When harvested the thigh fillet can be cut and portioned to meet customers' demands. Photo: Marel
When harvested the thigh fillet can be cut and portioned to meet customers' demands. Photo: Marel

A huge opportunity

Meeting the trend and taking advantage of high value leg products is something the attendees of the Marel Poultry ShowHow tried to get their heads around. Investing in labour intensive manual cut up lines is surely not the preferred way forward. That said, legs offer so much potential that it is illogical to condemn them to a second-rate status as deep-frozen exports to the world market. Marel Poultry realised that as well and introduced an add on, in line solution for deboning and filleting thighs. They launched an new system at Eurotier 2016 which is now fully operational. In a four step, fully automated procedure, legs are cut at the knee joint, the thighs are skinned, deboned and in a fourth step the thigh fillet and the knee cap are harvested.

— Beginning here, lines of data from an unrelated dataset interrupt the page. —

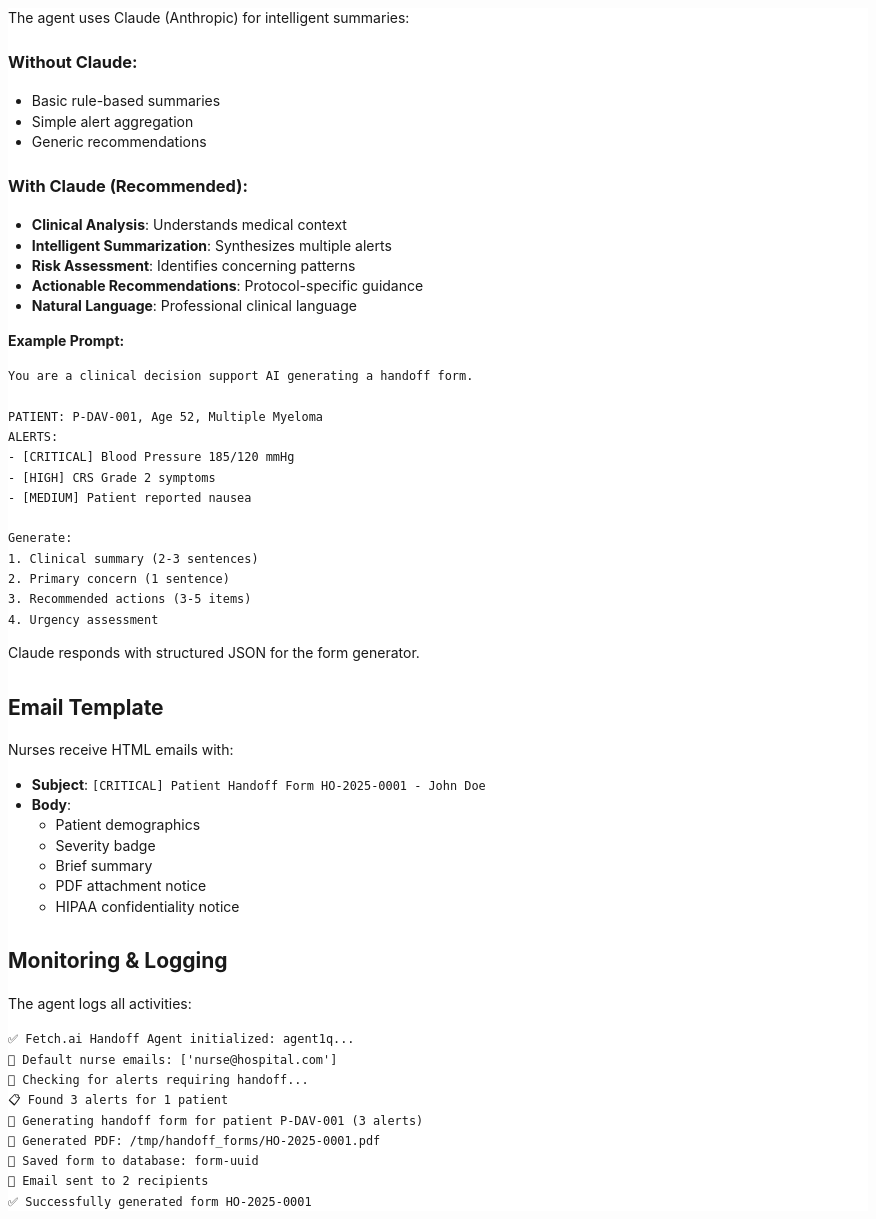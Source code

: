 The agent uses Claude (Anthropic) for intelligent summaries:

### Without Claude:
- Basic rule-based summaries
- Simple alert aggregation
- Generic recommendations

### With Claude (Recommended):
- **Clinical Analysis**: Understands medical context
- **Intelligent Summarization**: Synthesizes multiple alerts
- **Risk Assessment**: Identifies concerning patterns
- **Actionable Recommendations**: Protocol-specific guidance
- **Natural Language**: Professional clinical language

**Example Prompt:**
```
You are a clinical decision support AI generating a handoff form.

PATIENT: P-DAV-001, Age 52, Multiple Myeloma
ALERTS:
- [CRITICAL] Blood Pressure 185/120 mmHg
- [HIGH] CRS Grade 2 symptoms
- [MEDIUM] Patient reported nausea

Generate:
1. Clinical summary (2-3 sentences)
2. Primary concern (1 sentence)
3. Recommended actions (3-5 items)
4. Urgency assessment
```

Claude responds with structured JSON for the form generator.

## Email Template

Nurses receive HTML emails with:

- **Subject**: `[CRITICAL] Patient Handoff Form HO-2025-0001 - John Doe`
- **Body**:
  - Patient demographics
  - Severity badge
  - Brief summary
  - PDF attachment notice
  - HIPAA confidentiality notice

## Monitoring & Logging

The agent logs all activities:

```
✅ Fetch.ai Handoff Agent initialized: agent1q...
📧 Default nurse emails: ['nurse@hospital.com']
🔄 Checking for alerts requiring handoff...
📋 Found 3 alerts for 1 patient
📝 Generating handoff form for patient P-DAV-001 (3 alerts)
📄 Generated PDF: /tmp/handoff_forms/HO-2025-0001.pdf
💾 Saved form to database: form-uuid
📧 Email sent to 2 recipients
✅ Successfully generated form HO-2025-0001
```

The drumsticks are kept in line and packed separately at the end of the line. Marel specialist Morton Dalqvist states: ‘’The harvested thigh meat is suitable as raw material for creating strips, bites, cubes for skewers or whole muscle meat burgers. Great for the barbecue season, but we can go beyond that in further processing for the fast food chains for year round consumption.” He sees that in Asia already 85% of steaks and chicken burgers is made from thigh meat. ‘’A huge opportunity for markets in the EU and USA.”

2 comments

  • F. Ehinger

    Hello!
    I have a remark on percentages of breast, thigh and drumstick meat. You compared breast meat (23%; included is innerfillet, according to my data) with thigh and drumstick (36%); but the 36% is with bone and skin. So the comparison is not correct. You can have 22% to 24% of legmeat in total and 23% to 25% of breast meat of an eviscerated carcass , also depending of the breed you are using.
    Best regards
    Franz Ehinger

  • Roy Driessen

    Dear Mr. Ehinger,
    The percentages mentioned are indeed the part of weight of the whole broiler. Fillet weight is 23% of the broiler, leg quarters are 36% and by-products 31%. Wings are 8%, but were not mentioned. In the first sentence 36% is connected with "leg meat", which should be "leg product". I'll address this to the editor of Poultry World. Source figures: Rabobank analysis 2017.